Owing to a press of patients, to whom I was obliged to attend, I was not able to receive Mr. Strong for nearly half an hour.

"Things are a bit different from what they used to be, doctor," he said as he entered the room looking much the same as ever, with the exception that now even his last hairs had gone, leaving him completely bald, "there's six more of them waiting there, and all except one can pay a fee. Yes, the luck has turned for you since you were called in to attend cobbler Samuels' children, and you haven't seen the top of it yet, I can tell you. Now, what do you think I have come to see you about?"

"Can't say. I give it up."

"Then I will tell you. You saw in yesterday's paper that old brewer Hicks, the member for Dunchester, has been raised to the peerage. I understand he told the Government that if they kept him waiting any longer he would stop his subscription to the party funds, and as that's 5000 pounds a year, they gave in, believing the seat to be a safe one.

But that's just where they make their mistake, for if we get the right man the Rads will win."

"And who is the right man?"

"James Therne, Esq., M.D.," he answered quietly.

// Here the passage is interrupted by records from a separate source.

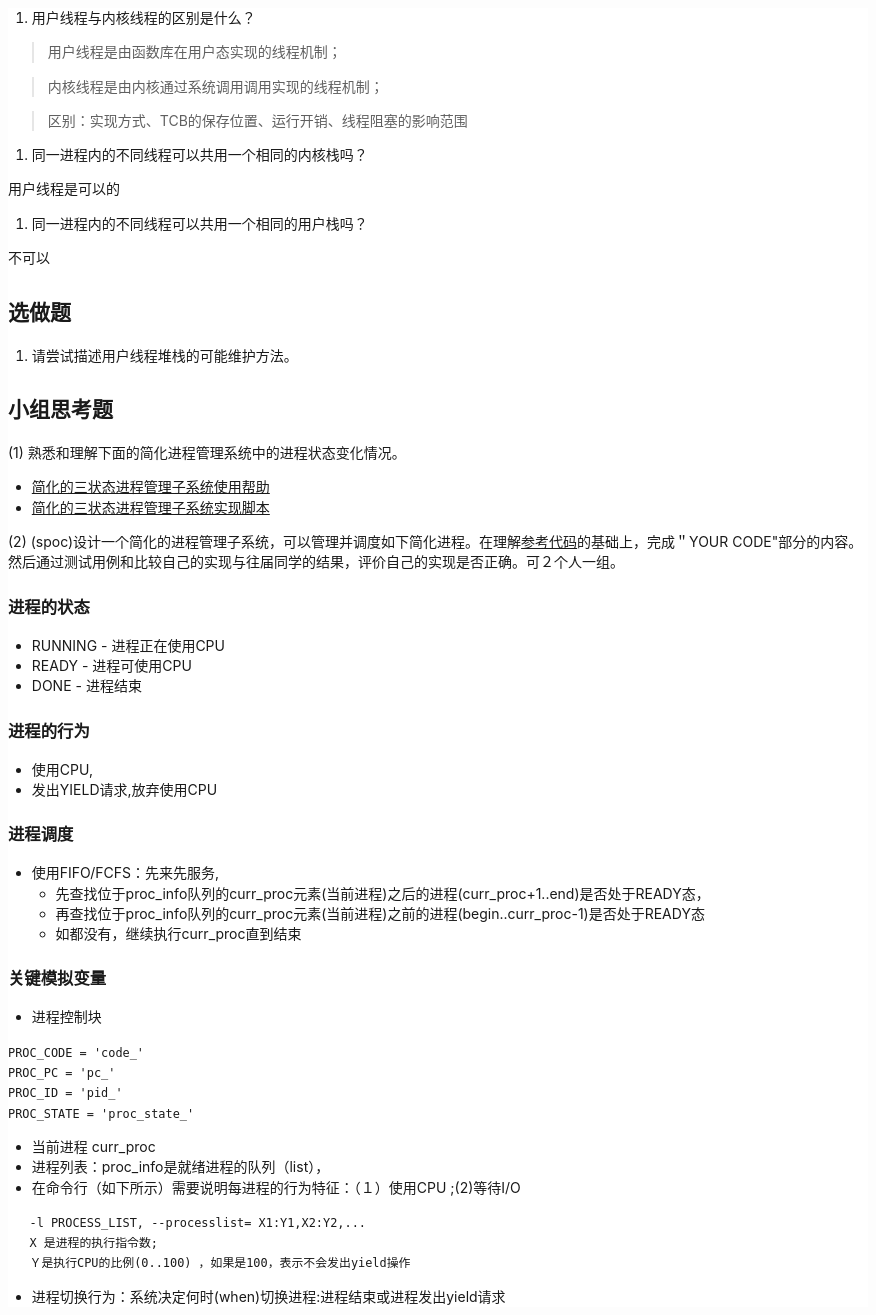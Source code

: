 1. 用户线程与内核线程的区别是什么？

> 用户线程是由函数库在用户态实现的线程机制；

> 内核线程是由内核通过系统调用调用实现的线程机制；

> 区别：实现方式、TCB的保存位置、运行开销、线程阻塞的影响范围

1. 同一进程内的不同线程可以共用一个相同的内核栈吗？

用户线程是可以的

1. 同一进程内的不同线程可以共用一个相同的用户栈吗？

不可以


## 选做题
1. 请尝试描述用户线程堆栈的可能维护方法。

## 小组思考题
(1) 熟悉和理解下面的简化进程管理系统中的进程状态变化情况。
 - [简化的三状态进程管理子系统使用帮助](https://github.com/chyyuu/os_tutorial_lab/blob/master/ostep/ostep7-process-run.md)
 - [简化的三状态进程管理子系统实现脚本](https://github.com/chyyuu/os_tutorial_lab/blob/master/ostep/ostep7-process-run.py)

(2) (spoc)设计一个简化的进程管理子系统，可以管理并调度如下简化进程。在理解[参考代码](https://github.com/chyyuu/ucore_lab/blob/master/related_info/lab4/process-concept-homework.py)的基础上，完成＂YOUR CODE"部分的内容。然后通过测试用例和比较自己的实现与往届同学的结果，评价自己的实现是否正确。可２个人一组。

### 进程的状态 

 - RUNNING - 进程正在使用CPU
 - READY   - 进程可使用CPU
 - DONE    - 进程结束

### 进程的行为
 - 使用CPU, 
 - 发出YIELD请求,放弃使用CPU


### 进程调度
 - 使用FIFO/FCFS：先来先服务,
   - 先查找位于proc_info队列的curr_proc元素(当前进程)之后的进程(curr_proc+1..end)是否处于READY态，
   - 再查找位于proc_info队列的curr_proc元素(当前进程)之前的进程(begin..curr_proc-1)是否处于READY态
   - 如都没有，继续执行curr_proc直到结束

### 关键模拟变量
 - 进程控制块
```
PROC_CODE = 'code_'
PROC_PC = 'pc_'
PROC_ID = 'pid_'
PROC_STATE = 'proc_state_'
```
 - 当前进程 curr_proc 
 - 进程列表：proc_info是就绪进程的队列（list），
 - 在命令行（如下所示）需要说明每进程的行为特征：（１）使用CPU ;(2)等待I/O
```
   -l PROCESS_LIST, --processlist= X1:Y1,X2:Y2,...
   X 是进程的执行指令数; 
   Ｙ是执行CPU的比例(0..100) ，如果是100，表示不会发出yield操作
```
 - 进程切换行为：系统决定何时(when)切换进程:进程结束或进程发出yield请求
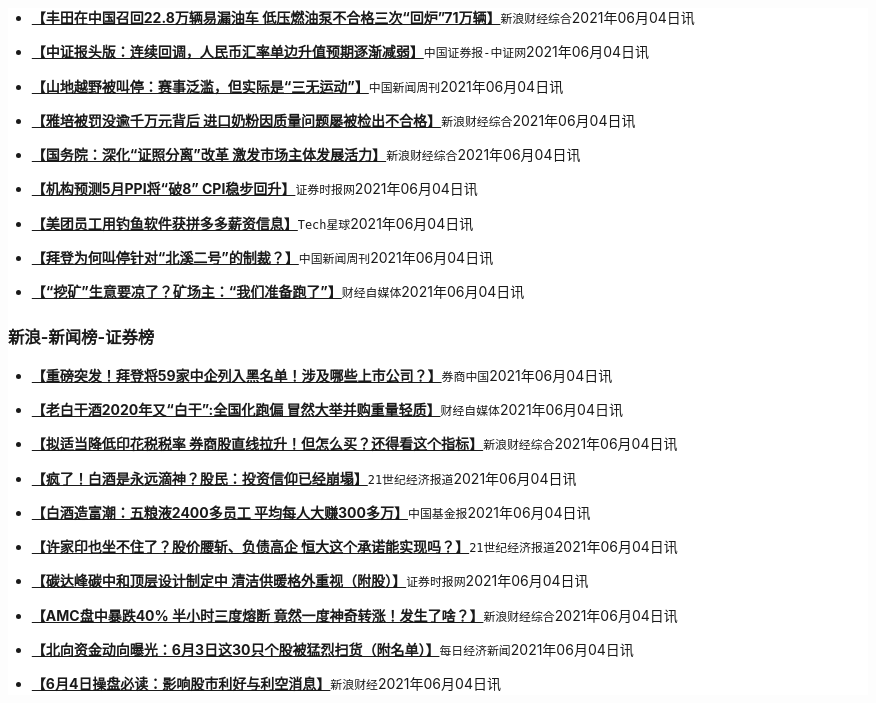 - [**【丰田在中国召回22.8万辆易漏油车 低压燃油泵不合格三次“回炉”71万辆】**](https://finance.sina.com.cn/chanjing/gsnews/2021-06-04/doc-ikqcfnaz9010415.shtml)`新浪财经综合`2021年06月04日讯 

- [**【中证报头版：连续回调，人民币汇率单边升值预期逐渐减弱】**](https://finance.sina.com.cn/roll/2021-06-04/doc-ikqciyzi7595399.shtml)`中国证券报-中证网`2021年06月04日讯 

- [**【山地越野被叫停：赛事泛滥，但实际是“三无运动”】**](https://finance.sina.com.cn/chanjing/cyxw/2021-06-04/doc-ikqciyzi7612650.shtml)`中国新闻周刊`2021年06月04日讯 

- [**【雅培被罚没逾千万元背后 进口奶粉因质量问题屡被检出不合格】**](https://finance.sina.com.cn/chanjing/gsnews/2021-06-04/doc-ikqciyzi7581555.shtml)`新浪财经综合`2021年06月04日讯 

- [**【国务院：深化“证照分离”改革 激发市场主体发展活力】**](https://finance.sina.com.cn/china/2021-06-04/doc-ikqciyzi7581563.shtml)`新浪财经综合`2021年06月04日讯 

- [**【机构预测5月PPI将“破8” CPI稳步回升】**](https://finance.sina.com.cn/roll/2021-06-04/doc-ikqcfnaz8992515.shtml)`证券时报网`2021年06月04日讯 

- [**【美团员工用钓鱼软件获拼多多薪资信息】**](https://finance.sina.com.cn/chanjing/gsnews/2021-06-04/doc-ikqcfnaz9023182.shtml)`Tech星球`2021年06月04日讯 

- [**【拜登为何叫停针对“北溪二号”的制裁？】**](https://finance.sina.com.cn/review/jcgc/2021-06-04/doc-ikqciyzi7612633.shtml)`中国新闻周刊`2021年06月04日讯 

- [**【“挖矿”生意要凉了？矿场主：“我们准备跑了”】**](https://finance.sina.com.cn/roll/2021-06-04/doc-ikqcfnaz9027443.shtml)`财经自媒体`2021年06月04日讯 

### 新浪-新闻榜-证券榜

- [**【重磅突发！拜登将59家中企列入黑名单！涉及哪些上市公司？】**](https://finance.sina.com.cn/stock/s/2021-06-04/doc-ikqciyzi7626401.shtml)`券商中国`2021年06月04日讯 

- [**【老白干酒2020年又“白干”:全国化跑偏 冒然大举并购重量轻质】**](https://finance.sina.com.cn/stock/s/2021-06-04/doc-ikqcfnaz9016905.shtml)`财经自媒体`2021年06月04日讯 

- [**【拟适当降低印花税税率 券商股直线拉升！但怎么买？还得看这个指标】**](https://finance.sina.com.cn/stock/zldx/2021-06-04/doc-ikqcfnaz9072594.shtml)`新浪财经综合`2021年06月04日讯 

- [**【疯了！白酒是永远滴神？股民：投资信仰已经崩塌】**](https://finance.sina.com.cn/stock/marketresearch/2021-06-04/doc-ikqcfnaz9018926.shtml)`21世纪经济报道`2021年06月04日讯 

- [**【白酒造富潮：五粮液2400多员工 平均每人大赚300多万】**](https://finance.sina.com.cn/stock/s/2021-06-04/doc-ikqcfnaz9015464.shtml)`中国基金报`2021年06月04日讯 

- [**【许家印也坐不住了？股价腰斩、负债高企 恒大这个承诺能实现吗？】**](https://finance.sina.com.cn/stock/s/2021-06-04/doc-ikqcfnaz9005115.shtml)`21世纪经济报道`2021年06月04日讯 

- [**【碳达峰碳中和顶层设计制定中 清洁供暖格外重视（附股）】**](https://finance.sina.com.cn/roll/2021-06-04/doc-ikqciyzi7605978.shtml)`证券时报网`2021年06月04日讯 

- [**【AMC盘中暴跌40% 半小时三度熔断 竟然一度神奇转涨！发生了啥？】**](https://finance.sina.com.cn/stock/usstock/c/2021-06-04/doc-ikqcfnaz8955347.shtml)`新浪财经综合`2021年06月04日讯 

- [**【北向资金动向曝光：6月3日这30只个股被猛烈扫货（附名单）】**](https://finance.sina.com.cn/roll/2021-06-04/doc-ikqciyzi7607642.shtml)`每日经济新闻`2021年06月04日讯 

- [**【6月4日操盘必读：影响股市利好与利空消息】**](https://finance.sina.com.cn/stock/cpbd/2021-06-04/doc-ikqciyzi7611195.shtml)`新浪财经`2021年06月04日讯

"What on earth do you mean?" I asked. "How can I afford to spend from 1000 to 2000 pounds upon a contested election, and as much more a year in subscriptions and keeping up the position if I should chance to be returned? And how, in the name of fortune, can I be both a practising physician and a member of Parliament?"

"I'll tell you, doctor, for, ever since your name was put forward by the Liberal Council yesterday, I have seen these difficulties and been thinking them out. Look here, you are still young, handsome, clever, and a capital speaker with a popular audience. Also you are very hard-working and would rise. But you've no money, and only what you earn at your profession to live on, which, if you were a member of Parliament, you couldn't continue to earn. Well, such a man as you are is wanted and so he must be paid for."

"No, no," I said, "I am not going to be the slave of a Radical Five Hundred, bound to do what they tell me and vote as they like; I'd rather stick to my own trade, thank you."